On May 8, 2000, through the auspices of this court’s conference program, the buyer waived all damage claims against the sellers except claims for specific performance, declaratory and injunctive relief.

We reject the sellers’ claim that, in finding that they had acted in bad faith in failing to obtain a discharge of the mortgage, the judge impermissibly resolved a disputed factual issue against them. In view of the sellers’ failure to present any evidence of financial inability or changed circumstances, there *163was no genuine dispute as to this issue. See Mass.R.Civ.P. 56(c), 365 Mass. 824 (1974). See Harrison v. NetCentric Corp., 433 Mass. 465, 477 (2001).
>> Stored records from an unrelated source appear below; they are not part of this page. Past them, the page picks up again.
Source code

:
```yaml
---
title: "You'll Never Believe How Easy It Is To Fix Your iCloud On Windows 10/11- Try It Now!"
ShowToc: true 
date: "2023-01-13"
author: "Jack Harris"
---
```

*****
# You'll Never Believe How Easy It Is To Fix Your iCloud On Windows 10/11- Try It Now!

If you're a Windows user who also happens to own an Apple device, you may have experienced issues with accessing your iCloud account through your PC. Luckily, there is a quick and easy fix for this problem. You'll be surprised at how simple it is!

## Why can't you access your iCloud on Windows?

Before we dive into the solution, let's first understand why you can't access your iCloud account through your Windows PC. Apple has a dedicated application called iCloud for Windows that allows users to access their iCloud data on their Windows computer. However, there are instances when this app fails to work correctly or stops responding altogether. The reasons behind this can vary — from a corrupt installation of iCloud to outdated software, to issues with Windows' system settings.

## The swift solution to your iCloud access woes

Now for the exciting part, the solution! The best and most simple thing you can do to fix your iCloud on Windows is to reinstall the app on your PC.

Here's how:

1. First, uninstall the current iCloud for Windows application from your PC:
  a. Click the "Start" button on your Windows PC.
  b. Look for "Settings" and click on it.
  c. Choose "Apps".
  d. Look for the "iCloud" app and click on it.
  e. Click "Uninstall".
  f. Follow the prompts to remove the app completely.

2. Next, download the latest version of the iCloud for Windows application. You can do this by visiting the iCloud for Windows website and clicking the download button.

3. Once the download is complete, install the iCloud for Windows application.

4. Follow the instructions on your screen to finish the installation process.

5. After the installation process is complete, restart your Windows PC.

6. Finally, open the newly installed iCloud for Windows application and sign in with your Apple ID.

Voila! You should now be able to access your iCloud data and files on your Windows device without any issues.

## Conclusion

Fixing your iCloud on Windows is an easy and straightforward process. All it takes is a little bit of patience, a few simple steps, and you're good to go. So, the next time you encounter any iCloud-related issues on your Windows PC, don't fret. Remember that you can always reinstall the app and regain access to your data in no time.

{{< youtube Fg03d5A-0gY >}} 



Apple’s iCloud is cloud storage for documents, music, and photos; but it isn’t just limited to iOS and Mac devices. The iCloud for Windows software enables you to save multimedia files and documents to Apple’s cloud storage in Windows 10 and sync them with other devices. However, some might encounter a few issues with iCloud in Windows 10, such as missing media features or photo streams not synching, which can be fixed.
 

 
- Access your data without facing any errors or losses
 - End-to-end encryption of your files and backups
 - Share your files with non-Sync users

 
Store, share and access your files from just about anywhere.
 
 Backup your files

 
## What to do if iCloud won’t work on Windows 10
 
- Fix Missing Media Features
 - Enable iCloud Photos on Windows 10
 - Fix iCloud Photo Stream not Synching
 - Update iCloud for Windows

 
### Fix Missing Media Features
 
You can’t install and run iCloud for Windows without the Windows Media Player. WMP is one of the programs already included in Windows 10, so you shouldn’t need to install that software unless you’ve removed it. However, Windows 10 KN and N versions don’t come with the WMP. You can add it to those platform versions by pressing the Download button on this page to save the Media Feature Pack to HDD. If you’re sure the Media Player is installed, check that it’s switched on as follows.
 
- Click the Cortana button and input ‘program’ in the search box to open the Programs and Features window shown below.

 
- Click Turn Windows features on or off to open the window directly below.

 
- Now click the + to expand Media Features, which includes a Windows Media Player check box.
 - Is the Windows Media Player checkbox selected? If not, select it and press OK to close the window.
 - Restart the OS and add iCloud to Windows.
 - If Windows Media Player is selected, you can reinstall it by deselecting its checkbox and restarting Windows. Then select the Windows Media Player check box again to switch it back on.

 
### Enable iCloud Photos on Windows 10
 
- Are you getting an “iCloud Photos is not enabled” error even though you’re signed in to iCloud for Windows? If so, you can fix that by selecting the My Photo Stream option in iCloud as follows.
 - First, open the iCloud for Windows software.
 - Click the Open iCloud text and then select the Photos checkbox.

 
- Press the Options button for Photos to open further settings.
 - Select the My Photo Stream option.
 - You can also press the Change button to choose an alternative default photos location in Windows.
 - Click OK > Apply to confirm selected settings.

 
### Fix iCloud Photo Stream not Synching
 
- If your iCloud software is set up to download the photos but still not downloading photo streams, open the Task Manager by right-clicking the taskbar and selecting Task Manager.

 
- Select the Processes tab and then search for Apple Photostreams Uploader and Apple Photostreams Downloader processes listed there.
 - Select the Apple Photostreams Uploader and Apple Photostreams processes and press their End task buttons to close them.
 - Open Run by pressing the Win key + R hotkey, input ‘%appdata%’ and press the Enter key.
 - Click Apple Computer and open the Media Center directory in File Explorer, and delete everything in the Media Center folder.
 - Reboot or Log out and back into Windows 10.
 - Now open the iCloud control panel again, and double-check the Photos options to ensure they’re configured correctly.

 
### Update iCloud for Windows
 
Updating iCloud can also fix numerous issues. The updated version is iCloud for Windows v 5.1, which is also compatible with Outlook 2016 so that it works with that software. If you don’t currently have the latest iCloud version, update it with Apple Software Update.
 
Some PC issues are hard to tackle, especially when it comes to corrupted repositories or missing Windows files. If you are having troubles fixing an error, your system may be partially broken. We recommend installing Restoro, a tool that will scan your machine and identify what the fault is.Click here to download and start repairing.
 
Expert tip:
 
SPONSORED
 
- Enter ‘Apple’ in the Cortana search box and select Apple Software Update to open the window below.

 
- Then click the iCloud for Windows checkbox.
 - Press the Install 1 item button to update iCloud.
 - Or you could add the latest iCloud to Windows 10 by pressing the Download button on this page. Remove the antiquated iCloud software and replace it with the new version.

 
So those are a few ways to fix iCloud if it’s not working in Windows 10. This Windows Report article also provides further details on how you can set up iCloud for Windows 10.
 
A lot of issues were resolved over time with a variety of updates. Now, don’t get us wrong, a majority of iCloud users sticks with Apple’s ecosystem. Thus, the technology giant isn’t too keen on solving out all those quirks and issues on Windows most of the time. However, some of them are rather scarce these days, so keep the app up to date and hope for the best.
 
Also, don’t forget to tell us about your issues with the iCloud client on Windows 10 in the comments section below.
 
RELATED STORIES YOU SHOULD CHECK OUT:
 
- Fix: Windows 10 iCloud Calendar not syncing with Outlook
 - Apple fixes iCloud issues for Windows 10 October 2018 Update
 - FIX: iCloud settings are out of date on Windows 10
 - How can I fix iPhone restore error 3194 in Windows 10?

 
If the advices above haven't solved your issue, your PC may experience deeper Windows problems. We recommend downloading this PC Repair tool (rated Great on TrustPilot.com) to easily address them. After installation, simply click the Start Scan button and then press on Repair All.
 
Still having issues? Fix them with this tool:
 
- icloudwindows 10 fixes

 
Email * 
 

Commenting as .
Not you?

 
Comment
At oral argument, counsel for the sellers asserted for the first time, contrary to the sellers’ position at the time the events were occurring, that the outstanding lease could not be terminated at any time upon written notice, but only upon notice of termination which would not become effective until the conclusion of the current one-year term. In fact, the lease provided that it could be terminated “at any time at the option of the Lessor upon written notice mailed to the Lessee.” Nowhere did it provide that the lease term would continue after the giving of such notice.

The sellers have suggested that it is irrelevant that they neither gave the buyer an opportunity to take title to the property subject only to the lease or assessment nor returned the deposit, because, on the date initially set for the closing (August 29, 1997), their counsel telephoned counsel for the buyer and left a message that the sellers would be willing to return the deposit, and because the buyer subsequently testified at a deposition that he would not have been willing to take title to the property if the lease and assessment were still outstanding. The sellers offered no evidence, however, that counsel for the buyer had even received their message about being willing to return the deposit, let alone had rejected it, before they sent their letter of September 2, 1997, stating that they considered the buyer in default and would, therefore, retain the deposit. Moreover, the buyer’s deposition testimony was hypothetical only and could not excuse the sellers’ failure at the time the events were occurring actually to offer the buyer an opportunity to accept title to the property subject only to the lease and assessment and not the outstanding mortgage.